Una identidad vaporosa

Enseguida trataré de abordar la pregunta que encabeza esta reflexión, de manera tangencial, para acercarme al meollo del asunto por las ramas, pero sin llegar al tronco, pues quien escribe estas líneas no está en condiciones de otorgar una respuesta (ni siquiera parcialmente clara) al asunto en cuestión.

            Comencemos planteando una pregunta preliminar bastante trivial. ¿Qué pueden decirnos a los chilenos Max Weber, Carl Schmitt o Hannah Arendt? Bastante, si se cumple la siguiente condición: leerlos de manera crítica desde el sur del mundo. Me parece inapropiado tratar de hacerlo como si fuéramos moradores de Europa Central, siendo nosotros sudamericanos.

            Lo digo con el afán de establecer un matiz con un sector de nuestro mundo intelectual que propende a omitir, deliberadamente, nuestras propias circunstancias.

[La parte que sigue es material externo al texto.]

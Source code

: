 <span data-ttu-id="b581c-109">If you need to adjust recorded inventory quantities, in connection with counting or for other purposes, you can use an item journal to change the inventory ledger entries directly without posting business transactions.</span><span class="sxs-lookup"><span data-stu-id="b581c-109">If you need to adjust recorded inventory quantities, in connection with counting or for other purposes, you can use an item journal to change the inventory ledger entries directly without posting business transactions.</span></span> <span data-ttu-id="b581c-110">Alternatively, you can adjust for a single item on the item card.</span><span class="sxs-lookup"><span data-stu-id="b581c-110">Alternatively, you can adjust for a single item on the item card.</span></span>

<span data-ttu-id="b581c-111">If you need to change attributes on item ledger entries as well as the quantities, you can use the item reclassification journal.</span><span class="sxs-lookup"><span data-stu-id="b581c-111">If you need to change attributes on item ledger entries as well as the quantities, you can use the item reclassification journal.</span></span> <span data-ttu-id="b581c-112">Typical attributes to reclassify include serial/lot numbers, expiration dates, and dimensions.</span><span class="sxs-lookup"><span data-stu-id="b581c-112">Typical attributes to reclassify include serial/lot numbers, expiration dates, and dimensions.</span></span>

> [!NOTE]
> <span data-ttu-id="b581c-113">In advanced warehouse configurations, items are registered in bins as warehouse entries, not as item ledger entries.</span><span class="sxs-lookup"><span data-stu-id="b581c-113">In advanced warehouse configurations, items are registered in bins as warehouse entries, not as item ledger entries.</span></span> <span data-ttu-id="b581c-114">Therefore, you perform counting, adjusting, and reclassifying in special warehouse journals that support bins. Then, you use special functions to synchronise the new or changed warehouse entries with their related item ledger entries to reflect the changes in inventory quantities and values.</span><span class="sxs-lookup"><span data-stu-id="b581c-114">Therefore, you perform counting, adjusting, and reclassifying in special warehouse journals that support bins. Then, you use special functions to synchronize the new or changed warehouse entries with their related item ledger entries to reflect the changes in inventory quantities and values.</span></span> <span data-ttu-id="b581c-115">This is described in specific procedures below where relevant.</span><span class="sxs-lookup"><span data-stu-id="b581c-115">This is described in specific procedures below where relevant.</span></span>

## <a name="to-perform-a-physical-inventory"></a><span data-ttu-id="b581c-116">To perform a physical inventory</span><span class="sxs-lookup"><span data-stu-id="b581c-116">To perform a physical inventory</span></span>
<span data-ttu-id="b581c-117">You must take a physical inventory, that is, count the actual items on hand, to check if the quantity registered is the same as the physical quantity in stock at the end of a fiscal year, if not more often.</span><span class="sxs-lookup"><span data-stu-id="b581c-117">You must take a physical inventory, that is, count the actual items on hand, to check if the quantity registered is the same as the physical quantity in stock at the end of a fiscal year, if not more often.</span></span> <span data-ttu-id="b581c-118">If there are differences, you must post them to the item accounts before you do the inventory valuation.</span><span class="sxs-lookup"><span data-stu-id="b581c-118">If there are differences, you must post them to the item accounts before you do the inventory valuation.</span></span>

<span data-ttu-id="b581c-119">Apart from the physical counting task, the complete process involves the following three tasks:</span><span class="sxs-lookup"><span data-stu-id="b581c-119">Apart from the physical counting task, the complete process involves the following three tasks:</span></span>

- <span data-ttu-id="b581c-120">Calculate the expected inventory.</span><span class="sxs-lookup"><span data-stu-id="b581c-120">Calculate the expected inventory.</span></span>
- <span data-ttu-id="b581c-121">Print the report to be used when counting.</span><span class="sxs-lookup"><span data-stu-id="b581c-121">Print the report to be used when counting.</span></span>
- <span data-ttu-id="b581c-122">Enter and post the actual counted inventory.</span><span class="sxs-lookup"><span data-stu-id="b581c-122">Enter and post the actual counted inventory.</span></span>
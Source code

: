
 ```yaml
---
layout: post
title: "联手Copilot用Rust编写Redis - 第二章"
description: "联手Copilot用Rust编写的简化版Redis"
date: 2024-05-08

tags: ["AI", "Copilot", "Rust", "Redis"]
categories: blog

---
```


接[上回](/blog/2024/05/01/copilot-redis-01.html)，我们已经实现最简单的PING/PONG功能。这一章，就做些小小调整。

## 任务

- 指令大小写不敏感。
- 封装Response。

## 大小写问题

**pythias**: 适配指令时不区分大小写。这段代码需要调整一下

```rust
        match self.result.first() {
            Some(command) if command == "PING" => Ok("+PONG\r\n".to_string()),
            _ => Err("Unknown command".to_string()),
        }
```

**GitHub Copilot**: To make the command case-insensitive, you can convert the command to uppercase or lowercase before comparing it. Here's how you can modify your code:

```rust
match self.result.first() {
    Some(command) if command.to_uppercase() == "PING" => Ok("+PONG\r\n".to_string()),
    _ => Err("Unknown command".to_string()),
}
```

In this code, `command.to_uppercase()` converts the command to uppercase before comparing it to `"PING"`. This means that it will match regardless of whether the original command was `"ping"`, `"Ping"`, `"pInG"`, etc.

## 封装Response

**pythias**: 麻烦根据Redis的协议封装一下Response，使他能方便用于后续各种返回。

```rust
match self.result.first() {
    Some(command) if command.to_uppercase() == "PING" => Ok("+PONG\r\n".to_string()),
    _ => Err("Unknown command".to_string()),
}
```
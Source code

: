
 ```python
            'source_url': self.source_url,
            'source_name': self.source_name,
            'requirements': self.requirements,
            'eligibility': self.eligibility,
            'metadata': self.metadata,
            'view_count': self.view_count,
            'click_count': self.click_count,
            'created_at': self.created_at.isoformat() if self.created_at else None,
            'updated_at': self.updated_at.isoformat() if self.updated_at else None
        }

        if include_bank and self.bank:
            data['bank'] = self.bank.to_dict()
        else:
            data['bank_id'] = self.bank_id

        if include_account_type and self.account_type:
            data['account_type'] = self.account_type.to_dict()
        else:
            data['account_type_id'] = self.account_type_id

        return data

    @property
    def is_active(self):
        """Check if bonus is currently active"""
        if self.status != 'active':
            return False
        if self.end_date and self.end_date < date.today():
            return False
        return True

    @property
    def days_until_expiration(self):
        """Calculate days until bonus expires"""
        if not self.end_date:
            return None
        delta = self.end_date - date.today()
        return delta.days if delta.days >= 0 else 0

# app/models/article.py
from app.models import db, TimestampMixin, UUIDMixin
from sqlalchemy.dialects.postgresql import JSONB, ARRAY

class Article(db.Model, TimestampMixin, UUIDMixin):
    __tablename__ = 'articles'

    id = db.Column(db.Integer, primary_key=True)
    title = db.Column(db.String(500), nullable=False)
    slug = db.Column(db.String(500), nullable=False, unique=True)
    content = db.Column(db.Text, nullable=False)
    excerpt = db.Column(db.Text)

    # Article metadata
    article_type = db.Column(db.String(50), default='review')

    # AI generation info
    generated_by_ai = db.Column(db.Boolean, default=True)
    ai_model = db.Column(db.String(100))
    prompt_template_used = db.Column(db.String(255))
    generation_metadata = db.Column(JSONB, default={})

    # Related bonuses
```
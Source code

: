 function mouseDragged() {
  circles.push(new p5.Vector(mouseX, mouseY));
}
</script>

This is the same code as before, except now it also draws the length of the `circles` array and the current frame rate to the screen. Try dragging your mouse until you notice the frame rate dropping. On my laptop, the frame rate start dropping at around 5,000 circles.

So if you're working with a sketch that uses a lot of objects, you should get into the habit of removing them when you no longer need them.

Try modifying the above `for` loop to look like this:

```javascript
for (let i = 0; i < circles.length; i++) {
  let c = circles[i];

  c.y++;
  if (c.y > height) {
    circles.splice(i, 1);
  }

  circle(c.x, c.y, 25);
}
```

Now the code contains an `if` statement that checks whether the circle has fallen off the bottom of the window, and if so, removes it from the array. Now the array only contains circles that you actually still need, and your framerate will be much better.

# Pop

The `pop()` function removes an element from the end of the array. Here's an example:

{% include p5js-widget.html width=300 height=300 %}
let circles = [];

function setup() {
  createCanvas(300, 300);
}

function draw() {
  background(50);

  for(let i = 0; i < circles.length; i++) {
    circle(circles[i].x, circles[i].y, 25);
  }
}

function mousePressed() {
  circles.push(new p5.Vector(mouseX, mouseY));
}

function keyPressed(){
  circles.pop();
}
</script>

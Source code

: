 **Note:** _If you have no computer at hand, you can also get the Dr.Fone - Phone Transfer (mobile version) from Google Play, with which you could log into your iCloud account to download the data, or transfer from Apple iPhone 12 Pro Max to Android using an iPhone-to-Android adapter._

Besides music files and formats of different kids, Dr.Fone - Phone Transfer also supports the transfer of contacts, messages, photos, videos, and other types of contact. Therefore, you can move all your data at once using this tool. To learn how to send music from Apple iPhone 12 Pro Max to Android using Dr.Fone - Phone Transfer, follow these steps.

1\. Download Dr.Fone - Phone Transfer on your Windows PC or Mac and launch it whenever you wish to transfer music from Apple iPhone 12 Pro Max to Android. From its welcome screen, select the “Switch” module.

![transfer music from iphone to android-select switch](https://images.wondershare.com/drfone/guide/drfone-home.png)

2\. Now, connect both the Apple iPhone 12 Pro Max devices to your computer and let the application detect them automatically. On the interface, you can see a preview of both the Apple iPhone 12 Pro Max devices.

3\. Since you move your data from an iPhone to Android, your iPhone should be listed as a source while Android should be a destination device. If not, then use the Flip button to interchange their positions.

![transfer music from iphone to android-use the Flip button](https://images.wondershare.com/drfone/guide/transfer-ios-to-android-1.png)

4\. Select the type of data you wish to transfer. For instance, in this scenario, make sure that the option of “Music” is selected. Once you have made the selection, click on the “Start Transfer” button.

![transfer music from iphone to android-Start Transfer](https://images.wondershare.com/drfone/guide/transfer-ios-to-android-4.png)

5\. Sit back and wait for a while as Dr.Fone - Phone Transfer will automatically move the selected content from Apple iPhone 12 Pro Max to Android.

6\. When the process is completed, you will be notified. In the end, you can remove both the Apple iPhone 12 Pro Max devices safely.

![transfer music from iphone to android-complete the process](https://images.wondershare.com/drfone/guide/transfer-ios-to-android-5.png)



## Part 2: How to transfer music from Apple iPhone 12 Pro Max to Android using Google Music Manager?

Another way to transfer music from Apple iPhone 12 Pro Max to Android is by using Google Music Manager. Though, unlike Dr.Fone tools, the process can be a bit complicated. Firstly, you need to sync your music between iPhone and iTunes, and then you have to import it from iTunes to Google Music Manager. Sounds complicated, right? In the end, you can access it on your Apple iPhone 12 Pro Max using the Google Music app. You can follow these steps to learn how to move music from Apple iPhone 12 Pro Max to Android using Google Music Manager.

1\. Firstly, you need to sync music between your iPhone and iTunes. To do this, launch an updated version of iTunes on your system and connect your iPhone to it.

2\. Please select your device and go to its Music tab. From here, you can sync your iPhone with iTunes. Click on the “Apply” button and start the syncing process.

Tales intelectuales se asumen como ciudadanos europeos sin serlo. Es el patético drama de los transplantados y los manieristas. Esos personajes que fueron retratados y quintaesenciados en la narrativa de Alberto Blest Gana y en las crónicas de Joaquín Edwards Bello.

            Los pisaverdes afrancesados del siglo XIX prefiguran, con bastante antelación, a los anglófonos de las últimas décadas. Estos últimos tienen entre sus ancestros a Agustín Encina (el remilgado y esnob personaje de la novela Martín Rivas). Ellos viven y circulan entre nosotros. Peroran en las cátedras, pululan en los campus universitarios y se arrogan vocería y autoridad moral e intelectual en cuanto foro público hay.

            Los herederos de Agustín Encina son seres narcisistas y egocéntricos. Cargan con una secreta infelicidad. ¿Por qué? Debido a que no pueden ser, por naturaleza, lo que pretender ser. Esto los convierte en seres patéticos, extraños, que tienen algo de caricaturesco. No construyen ni descubren su personalidad, sino que fabrican su propio personaje de manera artificiosa.

            Pero la brecha entre la cara y la careta no es de costo cero. Por eso, son personajes que viven en perpetua fricción consigo mismo y con sus circunstancias. Son la versión chilena de Madame Bovary.

            No rezuman amargura ni rencor, pero sí insatisfacción. En cierta manera no son hijos de sus padres, sino que de sus circunstancias. Esto los convierte en un fiel reflejo de la sociedad en que viven. Ellos, al igual que su sociedad, reniegan de su índole, ya sea porque no tienen una identidad definida o porque han perdido la que tenían. ¿Será este último el caso de la sociedad chilena? Concretamente, hoy en día, ¿qué significa ser chileno?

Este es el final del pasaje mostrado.